Auch während dem Duschen wollte mir mein seltsamer Traum einfach nicht aus dem Kopf gehen. Es war nicht so, dass ich nie Alpträume hatte und ich mir nun deshalb den Kopf zerbrach. Ganz im Gegenteil. Während Prüfungsphasen konnte ich kaum schlafen vor Angst. Auch letzte Nacht war mir das Einschlafen schwergefallen. Nicht wegen den Prüfungen. Diese waren nun Gott sei Dank abgeschlossen. Sondern weil heute Sonntag war. Das bedeutete, dass heute Abend die Gala stattfand. Was wiederum bedeutet, dass du den Abend mit Gläser spülen und billigen Anmachsprüchen teilen wirst. An den Wochenenden ging ich Kellnern, um mir die Uni leisten zu können. Mir wurde schlecht, bei der Vorstellung, wie viele Menschen heute Abend anwesend sein würden. Versteht mich nicht falsch. Ich war kein Nerd, der seine Freizeit am liebsten alleine verbrachte. Ich mochte Menschen. Allerdings fühlte ich mich bei der Elite-Klasse der Gesellschaft nicht gerade wohl. Und die heutige Gästeliste war voll damit. Nichts als reiche Schnösel.

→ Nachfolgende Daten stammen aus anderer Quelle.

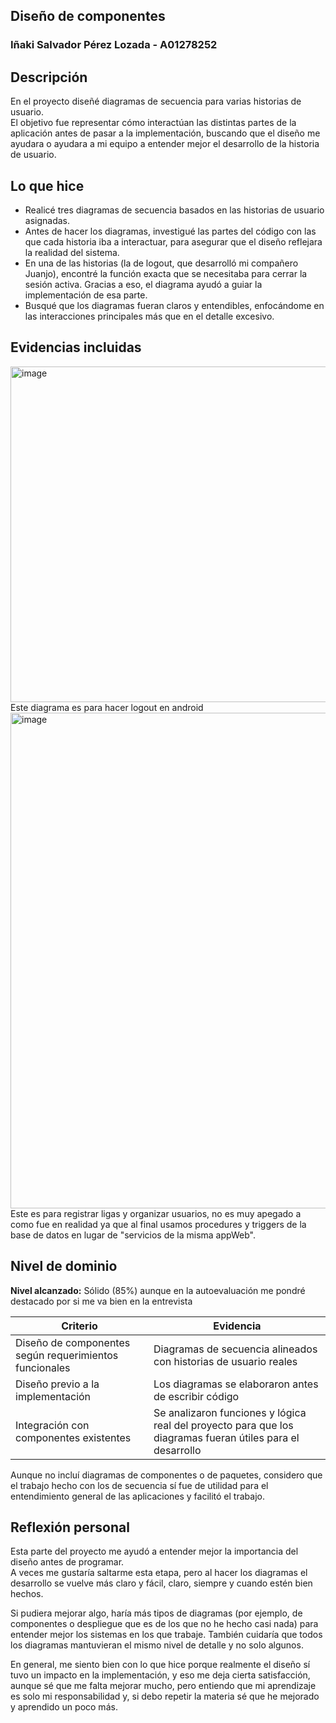 ## Diseño de componentes
### Iñaki Salvador Pérez Lozada - A01278252

## Descripción 
En el proyecto diseñé diagramas de secuencia para varias historias de usuario.  
El objetivo fue representar cómo interactúan las distintas partes de la aplicación antes de pasar a la implementación, buscando que el diseño me ayudara o ayudara a mi equipo a entender mejor el desarrollo de la historia de usuario.

## Lo que hice
- Realicé tres diagramas de secuencia basados en las historias de usuario asignadas.  
- Antes de hacer los diagramas, investigué las partes del código con las que cada historia iba a interactuar, para asegurar que el diseño reflejara la realidad del sistema.  
- En una de las historias (la de logout, que desarrolló mi compañero Juanjo), encontré la función exacta que se necesitaba para cerrar la sesión activa. Gracias a eso, el diagrama ayudó a guiar la implementación de esa parte.  
- Busqué que los diagramas fueran claros y entendibles, enfocándome en las interacciones principales más que en el detalle excesivo.

## Evidencias incluidas
<img width="1471" height="537" alt="image" src="https://github.com/user-attachments/assets/cbffa353-25d0-46e0-bb07-97c1e3456923" />
Este diagrama es para hacer logout en android
<img width="2048" height="793" alt="image" src="https://github.com/user-attachments/assets/f3640602-c7d0-47cd-973d-b46b256c7140" />
Este es para registrar ligas y organizar usuarios, no es muy apegado a como fue en realidad ya que al final usamos procedures y triggers de la base de datos en lugar de "servicios de la misma appWeb".




## Nivel de dominio
**Nivel alcanzado:** Sólido (85%)
aunque en la autoevaluación me pondré destacado por si me va bien en la entrevista

| Criterio | Evidencia |
|-----------|------------|
| Diseño de componentes según requerimientos funcionales | Diagramas de secuencia alineados con historias de usuario reales |
| Diseño previo a la implementación | Los diagramas se elaboraron antes de escribir código |
| Integración con componentes existentes | Se analizaron funciones y lógica real del proyecto para que los diagramas fueran útiles para el desarrollo |

Aunque no incluí diagramas de componentes o de paquetes, considero que el trabajo hecho con los de secuencia sí fue de utilidad para el entendimiento general de las aplicaciones y facilitó el trabajo.

## Reflexión personal
Esta parte del proyecto me ayudó a entender mejor la importancia del diseño antes de programar.  
A veces me gustaría saltarme esta etapa, pero al hacer los diagramas el desarrollo se vuelve más claro y fácil, claro, siempre y cuando estén bien hechos.  

Si pudiera mejorar algo, haría más tipos de diagramas (por ejemplo, de componentes o despliegue que es de los que no he hecho casi nada) para entender mejor los sistemas en los que trabaje. También cuidaría que todos los diagramas mantuvieran el mismo nivel de detalle y no solo algunos.  

En general, me siento bien con lo que hice porque realmente el diseño sí tuvo un impacto en la implementación, y eso me deja cierta satisfacción, aunque sé que me falta mejorar mucho, pero entiendo que mi aprendizaje es solo mi responsabilidad y, si debo repetir la materia sé que he mejorado y aprendido un poco más.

Ein kalter Windstoß wehte fast das kurze Badetuch von meinem nackten Körper und ließ mich erzittern. Seltsam. Ich hätte schwören können, gestern Abend das Fenster geschlossen zu haben. Schnell sperrte ich es

wieder ab und zog mich dann für den Tag an, ehe ich mich nach unten zu meinen Eltern an den Frühstückstisch setzte.